[RECORDS TO USE]
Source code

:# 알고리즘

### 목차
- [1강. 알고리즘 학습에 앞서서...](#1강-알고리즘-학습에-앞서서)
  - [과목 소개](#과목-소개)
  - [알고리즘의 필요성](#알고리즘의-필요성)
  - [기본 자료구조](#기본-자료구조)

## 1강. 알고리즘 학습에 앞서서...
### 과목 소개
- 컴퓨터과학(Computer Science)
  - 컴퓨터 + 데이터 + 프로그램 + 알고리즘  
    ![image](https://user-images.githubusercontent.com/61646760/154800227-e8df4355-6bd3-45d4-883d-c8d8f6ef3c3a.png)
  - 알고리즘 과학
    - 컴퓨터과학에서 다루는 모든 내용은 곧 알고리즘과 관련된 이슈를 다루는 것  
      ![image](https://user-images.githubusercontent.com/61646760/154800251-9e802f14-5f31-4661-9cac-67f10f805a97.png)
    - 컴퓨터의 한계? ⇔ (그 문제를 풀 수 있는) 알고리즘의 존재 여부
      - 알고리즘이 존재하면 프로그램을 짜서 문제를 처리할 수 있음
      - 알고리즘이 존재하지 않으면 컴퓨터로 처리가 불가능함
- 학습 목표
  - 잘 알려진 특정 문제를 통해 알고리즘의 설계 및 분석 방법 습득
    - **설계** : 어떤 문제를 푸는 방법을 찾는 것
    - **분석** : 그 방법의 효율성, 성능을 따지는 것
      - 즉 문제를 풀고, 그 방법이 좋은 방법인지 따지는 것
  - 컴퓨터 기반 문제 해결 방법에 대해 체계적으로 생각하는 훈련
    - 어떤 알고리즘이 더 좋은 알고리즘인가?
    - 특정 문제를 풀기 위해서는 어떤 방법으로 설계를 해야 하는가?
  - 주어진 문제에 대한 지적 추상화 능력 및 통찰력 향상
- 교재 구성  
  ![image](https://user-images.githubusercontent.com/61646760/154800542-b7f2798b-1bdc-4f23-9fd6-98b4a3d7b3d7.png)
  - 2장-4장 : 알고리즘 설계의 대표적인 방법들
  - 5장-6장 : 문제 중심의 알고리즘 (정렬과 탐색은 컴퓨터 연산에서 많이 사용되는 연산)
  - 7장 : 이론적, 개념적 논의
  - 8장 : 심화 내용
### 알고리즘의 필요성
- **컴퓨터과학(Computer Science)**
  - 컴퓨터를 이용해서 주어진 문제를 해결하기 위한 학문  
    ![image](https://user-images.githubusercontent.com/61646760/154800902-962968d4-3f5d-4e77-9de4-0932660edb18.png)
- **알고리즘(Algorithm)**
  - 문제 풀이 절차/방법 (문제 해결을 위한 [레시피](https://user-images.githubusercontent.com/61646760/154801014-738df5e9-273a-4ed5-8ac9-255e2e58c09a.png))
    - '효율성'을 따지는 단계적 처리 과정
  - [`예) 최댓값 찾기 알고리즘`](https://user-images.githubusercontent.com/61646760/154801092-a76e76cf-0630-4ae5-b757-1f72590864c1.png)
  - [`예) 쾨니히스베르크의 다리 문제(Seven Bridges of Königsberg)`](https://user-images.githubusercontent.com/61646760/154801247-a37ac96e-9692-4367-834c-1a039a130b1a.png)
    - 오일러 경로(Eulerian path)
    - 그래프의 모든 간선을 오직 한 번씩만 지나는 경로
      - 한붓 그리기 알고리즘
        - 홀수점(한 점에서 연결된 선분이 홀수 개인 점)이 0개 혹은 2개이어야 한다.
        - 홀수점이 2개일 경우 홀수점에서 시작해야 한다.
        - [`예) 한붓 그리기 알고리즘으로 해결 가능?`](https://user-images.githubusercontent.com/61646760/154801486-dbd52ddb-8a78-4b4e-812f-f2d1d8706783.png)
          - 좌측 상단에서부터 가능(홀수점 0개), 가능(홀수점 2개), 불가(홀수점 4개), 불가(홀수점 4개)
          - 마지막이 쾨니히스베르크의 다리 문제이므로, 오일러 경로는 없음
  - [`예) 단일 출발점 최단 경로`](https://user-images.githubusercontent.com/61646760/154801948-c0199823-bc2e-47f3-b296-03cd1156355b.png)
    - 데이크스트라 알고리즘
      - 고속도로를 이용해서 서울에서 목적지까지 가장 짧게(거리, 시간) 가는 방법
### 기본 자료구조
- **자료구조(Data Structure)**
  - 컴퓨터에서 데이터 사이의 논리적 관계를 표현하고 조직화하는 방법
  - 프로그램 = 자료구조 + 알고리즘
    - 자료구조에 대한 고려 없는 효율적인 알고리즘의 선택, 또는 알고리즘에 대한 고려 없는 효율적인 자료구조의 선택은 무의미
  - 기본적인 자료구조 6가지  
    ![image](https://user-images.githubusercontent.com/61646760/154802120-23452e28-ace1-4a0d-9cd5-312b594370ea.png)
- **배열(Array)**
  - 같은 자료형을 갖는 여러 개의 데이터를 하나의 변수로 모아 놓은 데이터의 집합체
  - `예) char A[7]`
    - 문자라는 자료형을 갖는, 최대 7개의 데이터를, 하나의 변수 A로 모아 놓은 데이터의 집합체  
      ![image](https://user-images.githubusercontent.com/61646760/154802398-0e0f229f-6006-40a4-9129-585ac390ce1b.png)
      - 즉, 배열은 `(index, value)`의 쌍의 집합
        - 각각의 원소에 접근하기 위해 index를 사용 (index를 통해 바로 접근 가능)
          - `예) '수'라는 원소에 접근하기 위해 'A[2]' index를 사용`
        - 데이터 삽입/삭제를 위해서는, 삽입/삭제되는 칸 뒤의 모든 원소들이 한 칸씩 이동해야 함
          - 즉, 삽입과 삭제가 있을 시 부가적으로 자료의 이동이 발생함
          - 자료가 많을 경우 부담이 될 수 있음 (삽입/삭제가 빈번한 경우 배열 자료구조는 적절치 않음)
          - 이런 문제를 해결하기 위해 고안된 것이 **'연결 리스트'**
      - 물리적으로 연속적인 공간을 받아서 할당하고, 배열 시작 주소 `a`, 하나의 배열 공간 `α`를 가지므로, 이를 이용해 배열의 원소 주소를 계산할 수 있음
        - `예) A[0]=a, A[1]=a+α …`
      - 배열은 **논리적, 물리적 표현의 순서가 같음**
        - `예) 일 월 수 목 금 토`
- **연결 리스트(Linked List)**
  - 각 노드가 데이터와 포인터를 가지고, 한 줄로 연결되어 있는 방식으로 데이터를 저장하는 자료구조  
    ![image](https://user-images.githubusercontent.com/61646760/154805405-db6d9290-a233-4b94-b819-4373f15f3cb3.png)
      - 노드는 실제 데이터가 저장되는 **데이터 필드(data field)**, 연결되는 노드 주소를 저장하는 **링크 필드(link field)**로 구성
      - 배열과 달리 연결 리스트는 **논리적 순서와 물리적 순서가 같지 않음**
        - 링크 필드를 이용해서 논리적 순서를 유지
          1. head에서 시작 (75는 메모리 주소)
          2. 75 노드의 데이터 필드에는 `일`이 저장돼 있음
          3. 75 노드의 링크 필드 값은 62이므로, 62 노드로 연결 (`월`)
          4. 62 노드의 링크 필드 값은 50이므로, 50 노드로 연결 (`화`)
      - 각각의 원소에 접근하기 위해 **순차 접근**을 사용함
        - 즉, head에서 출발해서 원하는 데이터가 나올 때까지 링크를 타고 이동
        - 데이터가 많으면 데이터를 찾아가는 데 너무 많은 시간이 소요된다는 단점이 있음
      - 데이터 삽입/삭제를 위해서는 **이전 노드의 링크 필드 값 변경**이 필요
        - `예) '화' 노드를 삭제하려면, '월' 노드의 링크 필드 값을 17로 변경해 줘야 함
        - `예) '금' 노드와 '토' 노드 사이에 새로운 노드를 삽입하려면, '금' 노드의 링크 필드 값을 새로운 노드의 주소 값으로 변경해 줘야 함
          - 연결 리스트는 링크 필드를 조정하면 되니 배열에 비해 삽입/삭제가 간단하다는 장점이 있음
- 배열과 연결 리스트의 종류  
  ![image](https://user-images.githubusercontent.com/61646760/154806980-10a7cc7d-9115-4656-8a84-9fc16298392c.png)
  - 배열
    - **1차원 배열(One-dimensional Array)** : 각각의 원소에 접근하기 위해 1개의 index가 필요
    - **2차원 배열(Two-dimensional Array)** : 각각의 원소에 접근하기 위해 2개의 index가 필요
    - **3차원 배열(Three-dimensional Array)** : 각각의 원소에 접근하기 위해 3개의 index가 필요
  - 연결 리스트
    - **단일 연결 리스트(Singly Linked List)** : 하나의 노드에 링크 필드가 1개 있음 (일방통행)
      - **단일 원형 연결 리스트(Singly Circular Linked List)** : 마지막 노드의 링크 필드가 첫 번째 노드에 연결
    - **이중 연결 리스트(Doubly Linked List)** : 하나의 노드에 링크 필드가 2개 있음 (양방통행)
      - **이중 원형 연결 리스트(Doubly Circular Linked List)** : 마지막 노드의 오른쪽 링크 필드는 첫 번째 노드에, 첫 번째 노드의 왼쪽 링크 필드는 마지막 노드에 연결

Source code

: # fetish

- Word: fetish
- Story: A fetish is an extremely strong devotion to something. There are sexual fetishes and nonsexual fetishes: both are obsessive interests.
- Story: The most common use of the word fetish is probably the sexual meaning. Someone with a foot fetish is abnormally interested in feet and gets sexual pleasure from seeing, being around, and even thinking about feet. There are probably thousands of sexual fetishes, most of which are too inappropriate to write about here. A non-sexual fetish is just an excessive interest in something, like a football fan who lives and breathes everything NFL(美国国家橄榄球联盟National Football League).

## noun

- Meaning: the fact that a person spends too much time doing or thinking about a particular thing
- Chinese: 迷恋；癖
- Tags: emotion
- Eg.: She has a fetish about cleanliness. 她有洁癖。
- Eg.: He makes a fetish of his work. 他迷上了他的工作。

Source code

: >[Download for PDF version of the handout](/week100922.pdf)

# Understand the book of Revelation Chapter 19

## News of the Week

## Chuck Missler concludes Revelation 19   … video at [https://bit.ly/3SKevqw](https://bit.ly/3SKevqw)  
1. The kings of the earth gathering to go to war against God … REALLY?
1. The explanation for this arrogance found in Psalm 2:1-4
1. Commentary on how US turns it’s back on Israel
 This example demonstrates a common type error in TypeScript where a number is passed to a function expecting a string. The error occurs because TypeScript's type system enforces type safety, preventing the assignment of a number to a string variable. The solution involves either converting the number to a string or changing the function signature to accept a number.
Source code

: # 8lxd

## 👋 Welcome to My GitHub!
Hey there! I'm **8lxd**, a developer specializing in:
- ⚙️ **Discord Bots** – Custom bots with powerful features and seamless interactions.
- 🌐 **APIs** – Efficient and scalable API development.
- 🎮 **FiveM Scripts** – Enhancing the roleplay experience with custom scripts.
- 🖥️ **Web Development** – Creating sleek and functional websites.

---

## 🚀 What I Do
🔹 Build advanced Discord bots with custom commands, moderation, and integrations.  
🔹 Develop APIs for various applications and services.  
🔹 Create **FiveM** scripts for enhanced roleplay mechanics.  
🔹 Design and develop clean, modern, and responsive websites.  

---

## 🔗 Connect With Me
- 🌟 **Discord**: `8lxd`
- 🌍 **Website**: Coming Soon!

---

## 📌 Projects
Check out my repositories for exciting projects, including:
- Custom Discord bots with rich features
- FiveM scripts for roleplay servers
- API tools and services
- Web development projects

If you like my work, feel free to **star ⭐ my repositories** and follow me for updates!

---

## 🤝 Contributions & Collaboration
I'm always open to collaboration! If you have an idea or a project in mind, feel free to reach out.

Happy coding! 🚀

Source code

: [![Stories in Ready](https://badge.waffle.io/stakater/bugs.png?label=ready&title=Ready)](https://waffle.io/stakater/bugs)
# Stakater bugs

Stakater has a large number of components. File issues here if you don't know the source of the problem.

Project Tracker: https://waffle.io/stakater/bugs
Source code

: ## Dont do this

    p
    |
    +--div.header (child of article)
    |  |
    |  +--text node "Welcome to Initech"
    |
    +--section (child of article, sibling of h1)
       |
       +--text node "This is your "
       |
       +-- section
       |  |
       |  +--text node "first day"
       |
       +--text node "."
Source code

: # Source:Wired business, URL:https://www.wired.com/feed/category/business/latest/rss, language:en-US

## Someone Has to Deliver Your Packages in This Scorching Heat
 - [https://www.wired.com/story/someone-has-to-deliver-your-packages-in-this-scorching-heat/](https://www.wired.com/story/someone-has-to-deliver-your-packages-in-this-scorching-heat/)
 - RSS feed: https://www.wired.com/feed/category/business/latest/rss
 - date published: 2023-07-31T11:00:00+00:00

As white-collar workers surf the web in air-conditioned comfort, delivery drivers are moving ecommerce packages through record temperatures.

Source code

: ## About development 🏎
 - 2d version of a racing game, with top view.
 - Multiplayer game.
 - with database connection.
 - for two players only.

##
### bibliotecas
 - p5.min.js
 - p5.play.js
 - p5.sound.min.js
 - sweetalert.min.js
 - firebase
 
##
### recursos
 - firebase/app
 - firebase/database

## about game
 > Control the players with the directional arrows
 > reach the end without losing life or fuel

[DESCRIPTION OF THE TASK]
If a line of the entries holds the word "game", copy it out.

[OUTPUT]
 - 2d version of a racing game, with top view.
 - Multiplayer game.
## about game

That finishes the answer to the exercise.